How To Call Congress About Downloadable Guns So They Don't Fall Into The Wrong Hands

A day before the blueprint for how to 3D print a gun was released to the general public, federal judge Robert Lasnik ordered a temporary freeze on the plans. Judge Lasnik said that the eight attorneys general who filed the suit against Defense Distributed (the company planning to release the gun printing instructions) had established "a likelihood of irreparable harm," according to The New York Times. However, this freeze is only temporary until August 10. So you might want to learn how to call Congress about downloadable guns and protest the release of the blueprints, yourself, if it's something that bothers you.

The 3-D weapons blueprint, if released, will make it easy for any person to print a variety of guns, from a style of handgun to a type of AR-15. What's more, the person who downloads the gun at home won't have to register it anywhere since it will technically be "home made." That means that it will become infinitely more difficult for the government to keep track of the number of weapons currently at large in the United States, as well as to ensure that people with criminal or mental health records don't have immediate access to a firearm.

If you want to tell your representatives that you'd like to ensure every gun owner is required to register their firearms and go through background checks prior to owning one, then you can first find out who your representative is by using the search page for the House of Representatives. Then you can tell that representative that you're not comfortable with the idea of people being able to print out guns in their living room without telling anyone.

If you want to call your senator, too, then you can call the U.S Capitol Switchboard at (202) 224-3121, which will connect you to the office of your Senator (it's always an option to write mail to your senators, too, but since this is such a time-restrictive matter you should probably call.)

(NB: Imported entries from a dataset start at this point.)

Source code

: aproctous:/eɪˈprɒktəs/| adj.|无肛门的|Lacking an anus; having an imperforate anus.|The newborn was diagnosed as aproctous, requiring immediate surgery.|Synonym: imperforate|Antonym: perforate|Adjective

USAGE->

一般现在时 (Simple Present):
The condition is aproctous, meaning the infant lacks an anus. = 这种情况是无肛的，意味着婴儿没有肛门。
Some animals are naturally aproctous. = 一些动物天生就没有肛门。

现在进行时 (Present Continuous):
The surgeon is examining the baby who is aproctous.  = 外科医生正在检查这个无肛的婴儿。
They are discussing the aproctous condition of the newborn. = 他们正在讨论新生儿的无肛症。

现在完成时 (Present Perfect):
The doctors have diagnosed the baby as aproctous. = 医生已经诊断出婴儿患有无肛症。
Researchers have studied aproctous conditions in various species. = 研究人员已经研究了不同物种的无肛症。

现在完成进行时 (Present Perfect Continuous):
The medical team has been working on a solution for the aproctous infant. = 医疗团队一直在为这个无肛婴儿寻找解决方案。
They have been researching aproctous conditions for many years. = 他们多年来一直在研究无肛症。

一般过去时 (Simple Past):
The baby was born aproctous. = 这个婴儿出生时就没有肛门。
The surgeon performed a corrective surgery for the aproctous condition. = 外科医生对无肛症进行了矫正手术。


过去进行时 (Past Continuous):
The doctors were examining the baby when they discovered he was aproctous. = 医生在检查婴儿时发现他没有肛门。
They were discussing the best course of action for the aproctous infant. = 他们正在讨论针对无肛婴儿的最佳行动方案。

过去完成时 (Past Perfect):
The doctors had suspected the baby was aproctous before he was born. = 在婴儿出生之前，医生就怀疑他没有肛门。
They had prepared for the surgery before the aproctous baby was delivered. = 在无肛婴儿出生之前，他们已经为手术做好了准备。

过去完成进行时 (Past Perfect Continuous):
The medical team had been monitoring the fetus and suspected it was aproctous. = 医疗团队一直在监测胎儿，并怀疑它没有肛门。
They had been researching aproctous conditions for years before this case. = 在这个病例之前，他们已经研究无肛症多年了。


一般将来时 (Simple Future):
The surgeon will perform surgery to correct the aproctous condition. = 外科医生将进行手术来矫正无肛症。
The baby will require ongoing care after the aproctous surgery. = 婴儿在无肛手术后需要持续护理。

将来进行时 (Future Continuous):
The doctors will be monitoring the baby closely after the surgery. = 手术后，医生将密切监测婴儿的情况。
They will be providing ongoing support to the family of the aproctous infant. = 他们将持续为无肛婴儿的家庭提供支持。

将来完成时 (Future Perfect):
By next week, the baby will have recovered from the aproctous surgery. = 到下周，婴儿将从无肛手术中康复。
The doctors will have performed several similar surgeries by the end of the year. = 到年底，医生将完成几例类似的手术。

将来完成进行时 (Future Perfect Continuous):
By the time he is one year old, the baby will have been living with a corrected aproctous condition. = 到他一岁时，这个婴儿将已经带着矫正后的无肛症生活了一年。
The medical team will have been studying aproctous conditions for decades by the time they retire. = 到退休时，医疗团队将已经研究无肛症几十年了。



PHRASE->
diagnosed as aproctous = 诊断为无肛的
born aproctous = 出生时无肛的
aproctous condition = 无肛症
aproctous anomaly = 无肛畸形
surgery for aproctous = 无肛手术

If you want to know how to contact all of your representatives in the House and in the Senate, you can use the Call My Congress site which will give you the information for all of your congressional reps.

If you're feeling nervous about talking to someone on the phone, you can look at a mock script staged by EveryTown. Though it doesn't directly address the specific request to ban the release of any online instructions for printing 3-D guns, you can easily tailor the speech so that it does:

"Hi, my name is [name], and I'm calling from [city, state]. I don't need a response. I'm calling to urge [rep name] to oppose the release of Defense Distributed's online instructions for 3-D weapon printing to the general public. I feel strongly that the time has come to put the safety of all Americans first. We should not make it easy for people to print their own guns at home, without undergoing a background check or having to register their weapon at any point. Thank you!"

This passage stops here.